Saved data entries
________________________
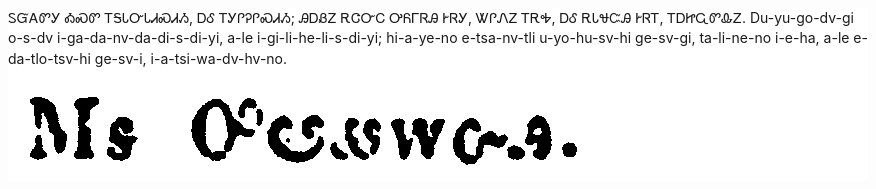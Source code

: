 </tr>
<tr class="odd">
<td>ᏚᏳᎪᏛᎩ ᎣᏍᏛ ᎢᎦᏓᏅᏓᏗᏍᏗᏱ, ᎠᎴ ᎢᎩᎵᎮᎵᏍᏗᏱ; ᎯᎠᏰᏃ ᎡᏣᏅᏟ ᎤᏲᎱᏒᎯ ᎨᏒᎩ, ᏔᎵᏁᏃ ᎢᎡᎭ, ᎠᎴ ᎡᏓᏠᏨᎯ ᎨᏒᎢ, ᎢᎠᏥᏩᏛᎲᏃ.</td>
</tr>
<tr class="even">
<td>Du-yu-go-dv-gi o-s-dv i-ga-da-nv-da-di-s-di-yi, a-le i-gi-li-he-li-s-di-yi; hi-a-ye-no e-tsa-nv-tli u-yo-hu-sv-hi ge-sv-gi, ta-li-ne-no i-e-ha, a-le e-da-tlo-tsv-hi ge-sv-i, i-a-tsi-wa-dv-hv-no.</td>
</tr>
</tbody>
</table>

![](03_.png)
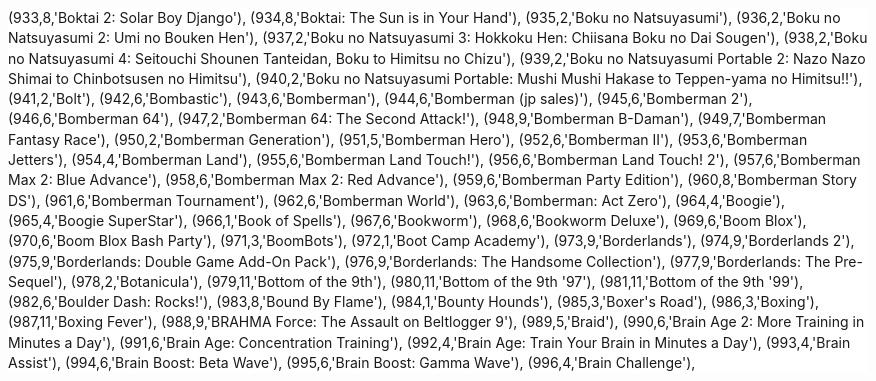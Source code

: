 (933,8,'Boktai 2: Solar Boy Django'),
(934,8,'Boktai: The Sun is in Your Hand'),
(935,2,'Boku no Natsuyasumi'),
(936,2,'Boku no Natsuyasumi 2: Umi no Bouken Hen'),
(937,2,'Boku no Natsuyasumi 3: Hokkoku Hen: Chiisana Boku no Dai Sougen​'),
(938,2,'Boku no Natsuyasumi 4: Seitouchi Shounen Tanteidan, Boku to Himitsu no Chizu'),
(939,2,'Boku no Natsuyasumi Portable 2: Nazo Nazo Shimai to Chinbotsusen no Himitsu'),
(940,2,'Boku no Natsuyasumi Portable: Mushi Mushi Hakase to Teppen-yama no Himitsu!!'),
(941,2,'Bolt'),
(942,6,'Bombastic'),
(943,6,'Bomberman'),
(944,6,'Bomberman (jp sales)'),
(945,6,'Bomberman 2'),
(946,6,'Bomberman 64'),
(947,2,'Bomberman 64: The Second Attack!'),
(948,9,'Bomberman B-Daman'),
(949,7,'Bomberman Fantasy Race'),
(950,2,'Bomberman Generation'),
(951,5,'Bomberman Hero'),
(952,6,'Bomberman II'),
(953,6,'Bomberman Jetters'),
(954,4,'Bomberman Land'),
(955,6,'Bomberman Land Touch!'),
(956,6,'Bomberman Land Touch! 2'),
(957,6,'Bomberman Max 2: Blue Advance'),
(958,6,'Bomberman Max 2: Red Advance'),
(959,6,'Bomberman Party Edition'),
(960,8,'Bomberman Story DS'),
(961,6,'Bomberman Tournament'),
(962,6,'Bomberman World'),
(963,6,'Bomberman: Act Zero'),
(964,4,'Boogie'),
(965,4,'Boogie SuperStar'),
(966,1,'Book of Spells'),
(967,6,'Bookworm'),
(968,6,'Bookworm Deluxe'),
(969,6,'Boom Blox'),
(970,6,'Boom Blox Bash Party'),
(971,3,'BoomBots'),
(972,1,'Boot Camp Academy'),
(973,9,'Borderlands'),
(974,9,'Borderlands 2'),
(975,9,'Borderlands: Double Game Add-On Pack'),
(976,9,'Borderlands: The Handsome Collection'),
(977,9,'Borderlands: The Pre-Sequel'),
(978,2,'Botanicula'),
(979,11,'Bottom of the 9th'),
(980,11,'Bottom of the 9th \'97'),
(981,11,'Bottom of the 9th \'99'),
(982,6,'Boulder Dash: Rocks!'),
(983,8,'Bound By Flame'),
(984,1,'Bounty Hounds'),
(985,3,'Boxer\'s Road'),
(986,3,'Boxing'),
(987,11,'Boxing Fever'),
(988,9,'BRAHMA Force: The Assault on Beltlogger 9'),
(989,5,'Braid'),
(990,6,'Brain Age 2: More Training in Minutes a Day'),
(991,6,'Brain Age: Concentration Training'),
(992,4,'Brain Age: Train Your Brain in Minutes a Day'),
(993,4,'Brain Assist'),
(994,6,'Brain Boost: Beta Wave'),
(995,6,'Brain Boost: Gamma Wave'),
(996,4,'Brain Challenge'),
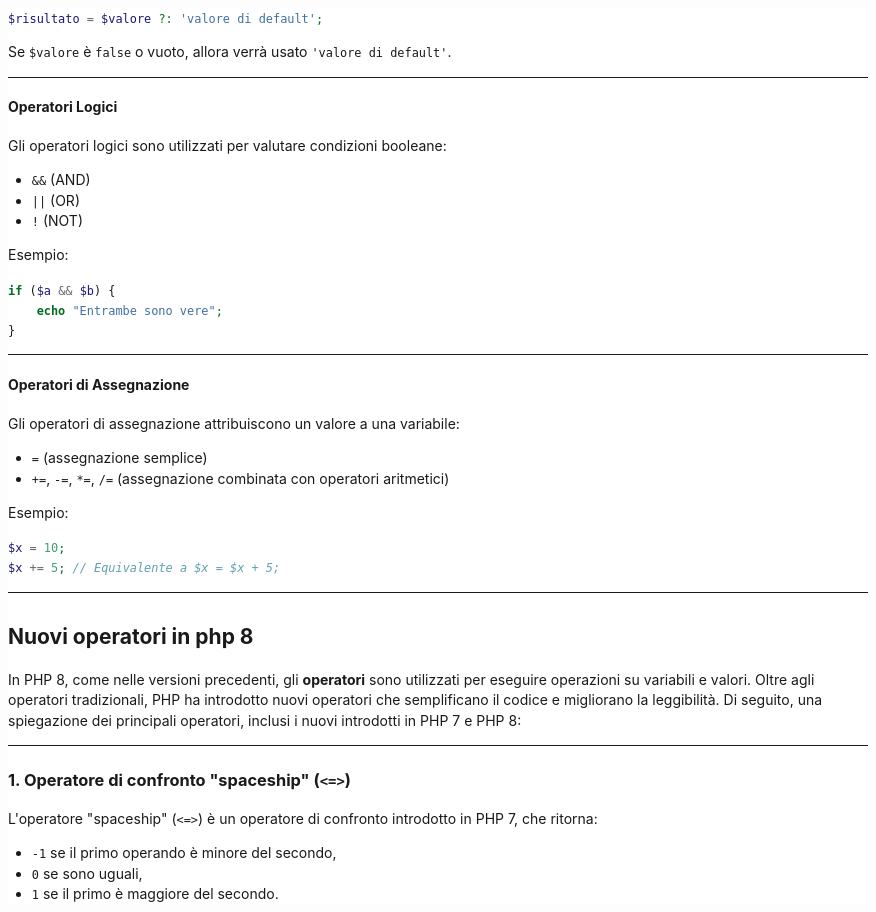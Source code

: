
 ```php
$risultato = $valore ?: 'valore di default';
```

Se `$valore` è `false` o vuoto, allora verrà usato `'valore di default'`.

---

#### **Operatori Logici**

Gli operatori logici sono utilizzati per valutare condizioni booleane:

- `&&` (AND)
- `||` (OR)
- `!` (NOT)

Esempio:

```php
if ($a && $b) {
    echo "Entrambe sono vere";
}
```

---

#### **Operatori di Assegnazione**

Gli operatori di assegnazione attribuiscono un valore a una variabile:

- `=` (assegnazione semplice)
- `+=`, `-=`, `*=`, `/=` (assegnazione combinata con operatori aritmetici)

Esempio:

```php
$x = 10;
$x += 5; // Equivalente a $x = $x + 5;
```

---

## Nuovi operatori in php 8

In PHP 8, come nelle versioni precedenti, gli **operatori** sono utilizzati per eseguire operazioni su variabili e valori. Oltre agli operatori tradizionali, PHP ha introdotto nuovi operatori che semplificano il codice e migliorano la leggibilità. Di seguito, una spiegazione dei principali operatori, inclusi i nuovi introdotti in PHP 7 e PHP 8:

---

### 1. **Operatore di confronto "spaceship" (`<=>`)**

L'operatore "spaceship" (`<=>`) è un operatore di confronto introdotto in PHP 7, che ritorna:

- `-1` se il primo operando è minore del secondo,
- `0` se sono uguali,
- `1` se il primo è maggiore del secondo.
________________________
## Exercise description
Find, please, how many lines in the data include the word "Portable", and put down that number only.

## Output of the exercise
2